[Collected data]

◆ ◆ ◆ ◆ ◆

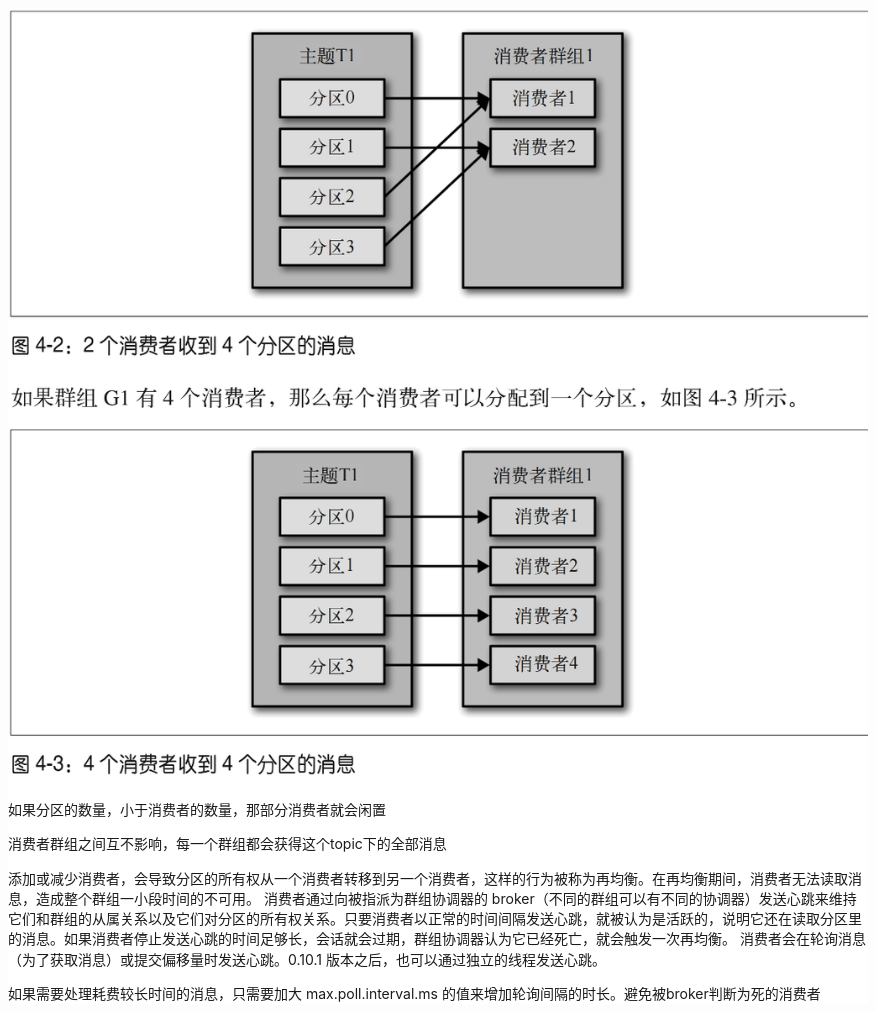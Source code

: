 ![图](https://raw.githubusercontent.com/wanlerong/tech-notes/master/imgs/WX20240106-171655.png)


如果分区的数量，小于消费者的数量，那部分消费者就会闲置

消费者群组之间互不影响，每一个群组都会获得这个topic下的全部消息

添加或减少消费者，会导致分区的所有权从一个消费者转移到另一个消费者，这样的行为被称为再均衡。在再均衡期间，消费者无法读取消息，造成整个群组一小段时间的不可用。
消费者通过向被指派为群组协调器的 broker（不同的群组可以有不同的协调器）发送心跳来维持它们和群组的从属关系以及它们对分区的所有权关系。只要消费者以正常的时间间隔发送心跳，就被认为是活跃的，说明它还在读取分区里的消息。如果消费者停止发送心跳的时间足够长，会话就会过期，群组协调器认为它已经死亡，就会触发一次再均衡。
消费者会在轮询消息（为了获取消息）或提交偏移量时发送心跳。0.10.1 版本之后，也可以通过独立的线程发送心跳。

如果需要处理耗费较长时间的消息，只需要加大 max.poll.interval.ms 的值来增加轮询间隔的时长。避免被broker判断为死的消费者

◆ ◆ ◆ ◆ ◆

* EXERCISE DETAILS
Here the job is to print the data above exactly, except for any pictures.

* EXERCISE OUTPUT
Source code

: ![图](https://raw.githubusercontent.com/wanlerong/tech-notes/master/imgs/WX20240106-171655.png)


如果分区的数量，小于消费者的数量，那部分消费者就会闲置

消费者群组之间互不影响，每一个群组都会获得这个topic下的全部消息

添加或减少消费者，会导致分区的所有权从一个消费者转移到另一个消费者，这样的行为被称为再均衡。在再均衡期间，消费者无法读取消息，造成整个群组一小段时间的不可用。
消费者通过向被指派为群组协调器的 broker（不同的群组可以有不同的协调器）发送心跳来维持它们和群组的从属关系以及它们对分区的所有权关系。只要消费者以正常的时间间隔发送心跳，就被认为是活跃的，说明它还在读取分区里的消息。如果消费者停止发送心跳的时间足够长，会话就会过期，群组协调器认为它已经死亡，就会触发一次再均衡。
消费者会在轮询消息（为了获取消息）或提交偏移量时发送心跳。0.10.1 版本之后，也可以通过独立的线程发送心跳。

如果需要处理耗费较长时间的消息，只需要加大 max.poll.interval.ms 的值来增加轮询间隔的时长。避免被broker判断为死的消费者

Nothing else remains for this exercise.